» INPUT:
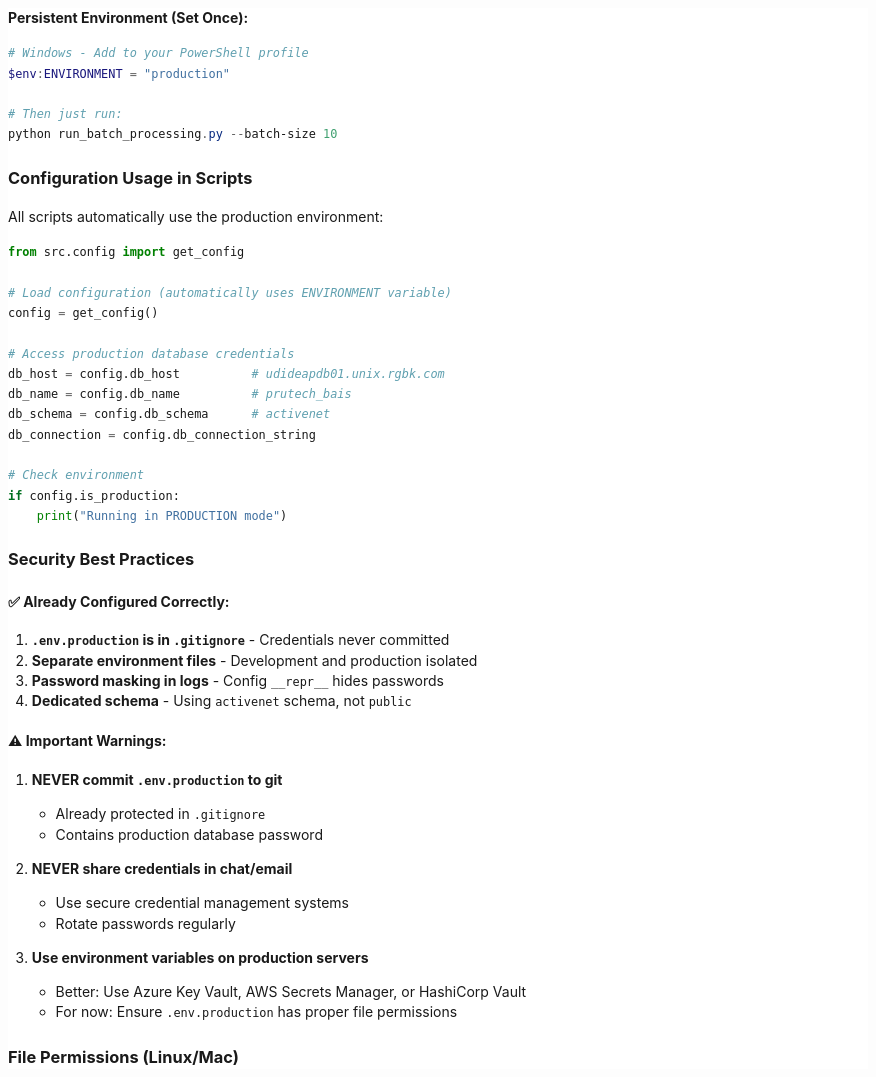 **Persistent Environment (Set Once):**
```powershell
# Windows - Add to your PowerShell profile
$env:ENVIRONMENT = "production"

# Then just run:
python run_batch_processing.py --batch-size 10
```

### Configuration Usage in Scripts

All scripts automatically use the production environment:

```python
from src.config import get_config

# Load configuration (automatically uses ENVIRONMENT variable)
config = get_config()

# Access production database credentials
db_host = config.db_host          # udideapdb01.unix.rgbk.com
db_name = config.db_name          # prutech_bais
db_schema = config.db_schema      # activenet
db_connection = config.db_connection_string

# Check environment
if config.is_production:
    print("Running in PRODUCTION mode")
```

### Security Best Practices

#### ✅ Already Configured Correctly:

1. **`.env.production` is in `.gitignore`** - Credentials never committed
2. **Separate environment files** - Development and production isolated
3. **Password masking in logs** - Config `__repr__` hides passwords
4. **Dedicated schema** - Using `activenet` schema, not `public`

#### ⚠️ Important Warnings:

1. **NEVER commit `.env.production` to git**
   - Already protected in `.gitignore`
   - Contains production database password

2. **NEVER share credentials in chat/email**
   - Use secure credential management systems
   - Rotate passwords regularly

3. **Use environment variables on production servers**
   - Better: Use Azure Key Vault, AWS Secrets Manager, or HashiCorp Vault
   - For now: Ensure `.env.production` has proper file permissions

### File Permissions (Linux/Mac)
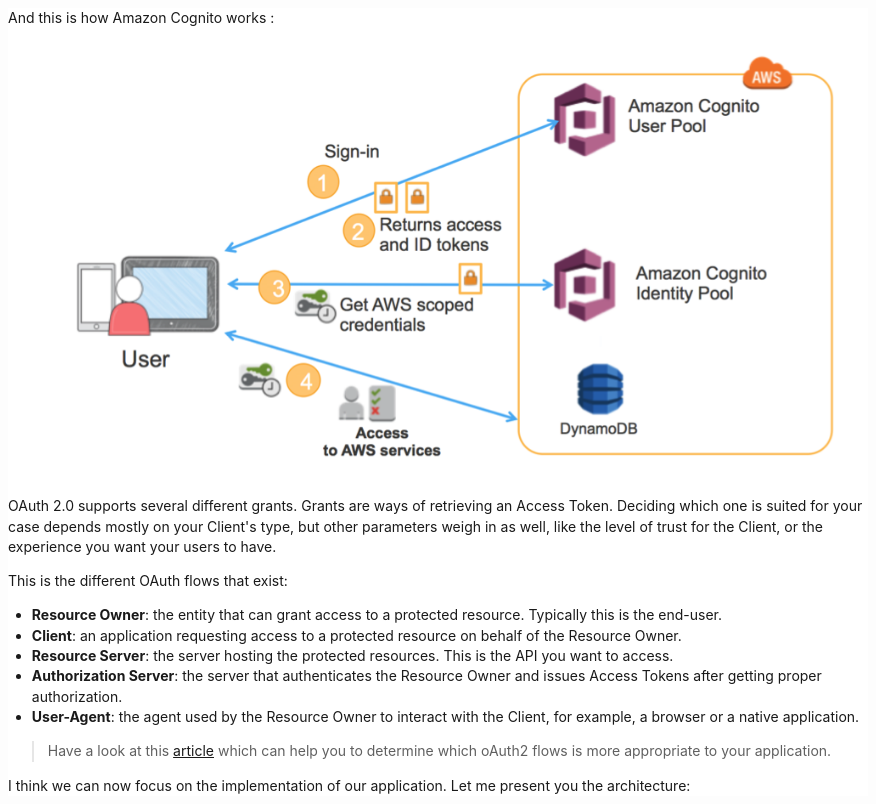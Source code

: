 
And this is how Amazon Cognito works :

![Amazon cognito](./amazon_cognito.png)

OAuth 2.0 supports several different grants. Grants are ways of retrieving an Access Token. Deciding which one is suited for your case depends mostly on your Client's type, but other parameters weigh in as well, like the level of trust for the Client, or the experience you want your users to have.

This is the different OAuth flows that exist:
- **Resource Owner**: the entity that can grant access to a protected resource. Typically this is the end-user.
- **Client**: an application requesting access to a protected resource on behalf of the Resource Owner.
- **Resource Server**: the server hosting the protected resources. This is the API you want to access.
- **Authorization Server**: the server that authenticates the Resource Owner and issues Access Tokens after getting proper authorization.
- **User-Agent**: the agent used by the Resource Owner to interact with the Client, for example, a browser or a native application.

> Have a look at this [article](https://auth0.com/docs/api-auth/which-oauth-flow-to-use) which can help you to determine which oAuth2 flows is more appropriate to your application.

I think we can now focus on the implementation of our application. Let me present you the architecture:
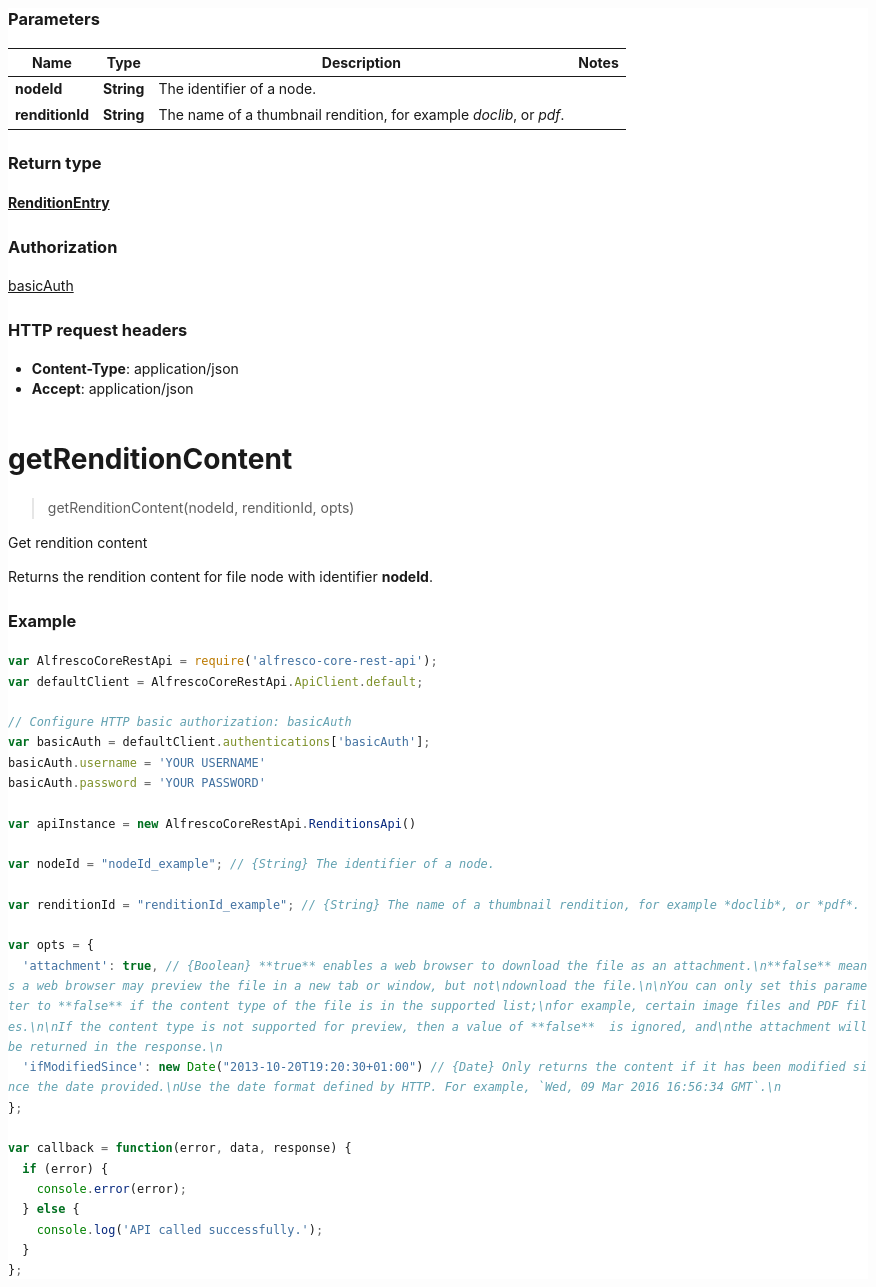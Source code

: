 ### Parameters

Name | Type | Description  | Notes
------------- | ------------- | ------------- | -------------
 **nodeId** | **String**| The identifier of a node. | 
 **renditionId** | **String**| The name of a thumbnail rendition, for example *doclib*, or *pdf*. | 

### Return type

[**RenditionEntry**](RenditionEntry.md)

### Authorization

[basicAuth](../README.md#basicAuth)

### HTTP request headers

 - **Content-Type**: application/json
 - **Accept**: application/json

<a name="getRenditionContent"></a>
# **getRenditionContent**
> getRenditionContent(nodeId, renditionId, opts)

Get rendition content

Returns the rendition content for file node with identifier **nodeId**.

### Example
```javascript
var AlfrescoCoreRestApi = require('alfresco-core-rest-api');
var defaultClient = AlfrescoCoreRestApi.ApiClient.default;

// Configure HTTP basic authorization: basicAuth
var basicAuth = defaultClient.authentications['basicAuth'];
basicAuth.username = 'YOUR USERNAME'
basicAuth.password = 'YOUR PASSWORD'

var apiInstance = new AlfrescoCoreRestApi.RenditionsApi()

var nodeId = "nodeId_example"; // {String} The identifier of a node.

var renditionId = "renditionId_example"; // {String} The name of a thumbnail rendition, for example *doclib*, or *pdf*.

var opts = { 
  'attachment': true, // {Boolean} **true** enables a web browser to download the file as an attachment.\n**false** means a web browser may preview the file in a new tab or window, but not\ndownload the file.\n\nYou can only set this parameter to **false** if the content type of the file is in the supported list;\nfor example, certain image files and PDF files.\n\nIf the content type is not supported for preview, then a value of **false**  is ignored, and\nthe attachment will be returned in the response.\n
  'ifModifiedSince': new Date("2013-10-20T19:20:30+01:00") // {Date} Only returns the content if it has been modified since the date provided.\nUse the date format defined by HTTP. For example, `Wed, 09 Mar 2016 16:56:34 GMT`.\n
};

var callback = function(error, data, response) {
  if (error) {
    console.error(error);
  } else {
    console.log('API called successfully.');
  }
};
```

» PROBLEM DESCRIPTION:
All lines above from the one with "- **Resource Server**: the" to the one with "- **Authorization Server**: the", inclusive, should be copied exactly, and no other lines.

» EXERCISE RESPONSE:
- **Resource Server**: the server hosting the protected resources. This is the API you want to access.
- **Authorization Server**: the server that authenticates the Resource Owner and issues Access Tokens after getting proper authorization.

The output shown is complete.